** Opening Data listing block **

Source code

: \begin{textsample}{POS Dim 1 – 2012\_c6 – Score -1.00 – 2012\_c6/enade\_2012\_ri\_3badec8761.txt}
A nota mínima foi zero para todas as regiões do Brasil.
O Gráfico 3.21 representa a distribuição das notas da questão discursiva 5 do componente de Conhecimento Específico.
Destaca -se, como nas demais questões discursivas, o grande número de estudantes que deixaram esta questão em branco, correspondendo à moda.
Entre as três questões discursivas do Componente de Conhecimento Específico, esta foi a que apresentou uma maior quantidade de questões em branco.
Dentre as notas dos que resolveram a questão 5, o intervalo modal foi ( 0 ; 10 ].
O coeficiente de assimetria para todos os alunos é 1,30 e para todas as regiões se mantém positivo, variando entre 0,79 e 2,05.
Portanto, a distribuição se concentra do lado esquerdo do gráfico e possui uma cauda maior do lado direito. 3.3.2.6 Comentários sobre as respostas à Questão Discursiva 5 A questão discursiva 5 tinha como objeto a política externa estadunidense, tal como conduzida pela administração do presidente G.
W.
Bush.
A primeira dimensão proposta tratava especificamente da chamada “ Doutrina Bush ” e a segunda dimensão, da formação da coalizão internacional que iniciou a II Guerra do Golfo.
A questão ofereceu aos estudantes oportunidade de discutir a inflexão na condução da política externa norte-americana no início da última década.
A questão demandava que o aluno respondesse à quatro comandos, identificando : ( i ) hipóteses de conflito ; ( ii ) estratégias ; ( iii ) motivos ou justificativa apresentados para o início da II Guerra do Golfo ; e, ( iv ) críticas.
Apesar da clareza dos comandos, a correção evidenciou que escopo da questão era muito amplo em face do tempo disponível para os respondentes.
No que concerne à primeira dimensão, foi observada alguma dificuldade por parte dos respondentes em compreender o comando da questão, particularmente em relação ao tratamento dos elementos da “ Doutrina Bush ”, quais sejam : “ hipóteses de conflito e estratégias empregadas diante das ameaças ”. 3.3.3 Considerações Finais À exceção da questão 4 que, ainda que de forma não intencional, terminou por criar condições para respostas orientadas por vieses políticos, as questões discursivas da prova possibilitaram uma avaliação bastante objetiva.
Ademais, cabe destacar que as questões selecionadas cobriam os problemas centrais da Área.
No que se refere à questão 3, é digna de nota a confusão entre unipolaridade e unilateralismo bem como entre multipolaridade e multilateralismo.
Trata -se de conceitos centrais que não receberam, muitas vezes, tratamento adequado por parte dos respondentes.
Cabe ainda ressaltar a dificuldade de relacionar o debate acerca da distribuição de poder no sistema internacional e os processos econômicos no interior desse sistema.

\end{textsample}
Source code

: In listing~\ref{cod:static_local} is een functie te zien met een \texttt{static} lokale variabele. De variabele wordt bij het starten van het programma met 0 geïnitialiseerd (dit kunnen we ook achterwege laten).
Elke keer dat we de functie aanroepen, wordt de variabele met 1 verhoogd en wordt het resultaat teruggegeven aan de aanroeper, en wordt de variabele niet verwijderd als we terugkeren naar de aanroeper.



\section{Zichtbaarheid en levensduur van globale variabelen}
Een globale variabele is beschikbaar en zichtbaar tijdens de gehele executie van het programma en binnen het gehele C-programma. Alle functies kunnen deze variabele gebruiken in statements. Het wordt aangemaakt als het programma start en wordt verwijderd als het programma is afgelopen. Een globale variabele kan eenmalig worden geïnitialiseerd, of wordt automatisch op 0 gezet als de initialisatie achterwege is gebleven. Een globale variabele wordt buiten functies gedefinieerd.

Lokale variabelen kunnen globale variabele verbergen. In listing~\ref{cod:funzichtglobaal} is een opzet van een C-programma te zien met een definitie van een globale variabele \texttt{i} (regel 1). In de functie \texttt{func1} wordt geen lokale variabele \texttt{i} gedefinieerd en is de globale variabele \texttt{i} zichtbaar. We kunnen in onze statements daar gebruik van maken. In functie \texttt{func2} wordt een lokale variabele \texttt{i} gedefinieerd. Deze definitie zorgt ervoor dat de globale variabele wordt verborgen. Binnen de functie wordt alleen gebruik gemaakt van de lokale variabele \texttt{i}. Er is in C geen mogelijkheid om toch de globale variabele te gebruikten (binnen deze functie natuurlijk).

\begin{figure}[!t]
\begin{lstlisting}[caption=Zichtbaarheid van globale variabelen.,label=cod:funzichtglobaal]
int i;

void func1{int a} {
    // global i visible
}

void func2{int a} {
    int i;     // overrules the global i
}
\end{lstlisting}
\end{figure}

** Closing Data listing block **

• What this task involves:
Word for word, transcribe the entire listing shown above.

• Output for this exercise:
Source code

: \begin{textsample}{POS Dim 1 – 2012\_c6 – Score -1.00 – 2012\_c6/enade\_2012\_ri\_3badec8761.txt}
A nota mínima foi zero para todas as regiões do Brasil.
O Gráfico 3.21 representa a distribuição das notas da questão discursiva 5 do componente de Conhecimento Específico.
Destaca -se, como nas demais questões discursivas, o grande número de estudantes que deixaram esta questão em branco, correspondendo à moda.
Entre as três questões discursivas do Componente de Conhecimento Específico, esta foi a que apresentou uma maior quantidade de questões em branco.
Dentre as notas dos que resolveram a questão 5, o intervalo modal foi ( 0 ; 10 ].
O coeficiente de assimetria para todos os alunos é 1,30 e para todas as regiões se mantém positivo, variando entre 0,79 e 2,05.
Portanto, a distribuição se concentra do lado esquerdo do gráfico e possui uma cauda maior do lado direito. 3.3.2.6 Comentários sobre as respostas à Questão Discursiva 5 A questão discursiva 5 tinha como objeto a política externa estadunidense, tal como conduzida pela administração do presidente G.
W.
Bush.
A primeira dimensão proposta tratava especificamente da chamada “ Doutrina Bush ” e a segunda dimensão, da formação da coalizão internacional que iniciou a II Guerra do Golfo.
A questão ofereceu aos estudantes oportunidade de discutir a inflexão na condução da política externa norte-americana no início da última década.
A questão demandava que o aluno respondesse à quatro comandos, identificando : ( i ) hipóteses de conflito ; ( ii ) estratégias ; ( iii ) motivos ou justificativa apresentados para o início da II Guerra do Golfo ; e, ( iv ) críticas.
Apesar da clareza dos comandos, a correção evidenciou que escopo da questão era muito amplo em face do tempo disponível para os respondentes.
No que concerne à primeira dimensão, foi observada alguma dificuldade por parte dos respondentes em compreender o comando da questão, particularmente em relação ao tratamento dos elementos da “ Doutrina Bush ”, quais sejam : “ hipóteses de conflito e estratégias empregadas diante das ameaças ”. 3.3.3 Considerações Finais À exceção da questão 4 que, ainda que de forma não intencional, terminou por criar condições para respostas orientadas por vieses políticos, as questões discursivas da prova possibilitaram uma avaliação bastante objetiva.
Ademais, cabe destacar que as questões selecionadas cobriam os problemas centrais da Área.
No que se refere à questão 3, é digna de nota a confusão entre unipolaridade e unilateralismo bem como entre multipolaridade e multilateralismo.
Trata -se de conceitos centrais que não receberam, muitas vezes, tratamento adequado por parte dos respondentes.
Cabe ainda ressaltar a dificuldade de relacionar o debate acerca da distribuição de poder no sistema internacional e os processos econômicos no interior desse sistema.

\end{textsample}
Source code

: In listing~\ref{cod:static_local} is een functie te zien met een \texttt{static} lokale variabele. De variabele wordt bij het starten van het programma met 0 geïnitialiseerd (dit kunnen we ook achterwege laten).
Elke keer dat we de functie aanroepen, wordt de variabele met 1 verhoogd en wordt het resultaat teruggegeven aan de aanroeper, en wordt de variabele niet verwijderd als we terugkeren naar de aanroeper.



\section{Zichtbaarheid en levensduur van globale variabelen}
Een globale variabele is beschikbaar en zichtbaar tijdens de gehele executie van het programma en binnen het gehele C-programma. Alle functies kunnen deze variabele gebruiken in statements. Het wordt aangemaakt als het programma start en wordt verwijderd als het programma is afgelopen. Een globale variabele kan eenmalig worden geïnitialiseerd, of wordt automatisch op 0 gezet als de initialisatie achterwege is gebleven. Een globale variabele wordt buiten functies gedefinieerd.

Lokale variabelen kunnen globale variabele verbergen. In listing~\ref{cod:funzichtglobaal} is een opzet van een C-programma te zien met een definitie van een globale variabele \texttt{i} (regel 1). In de functie \texttt{func1} wordt geen lokale variabele \texttt{i} gedefinieerd en is de globale variabele \texttt{i} zichtbaar. We kunnen in onze statements daar gebruik van maken. In functie \texttt{func2} wordt een lokale variabele \texttt{i} gedefinieerd. Deze definitie zorgt ervoor dat de globale variabele wordt verborgen. Binnen de functie wordt alleen gebruik gemaakt van de lokale variabele \texttt{i}. Er is in C geen mogelijkheid om toch de globale variabele te gebruikten (binnen deze functie natuurlijk).

\begin{figure}[!t]
\begin{lstlisting}[caption=Zichtbaarheid van globale variabelen.,label=cod:funzichtglobaal]
int i;

void func1{int a} {
    // global i visible
}

void func2{int a} {
    int i;     // overrules the global i
}
\end{lstlisting}
\end{figure}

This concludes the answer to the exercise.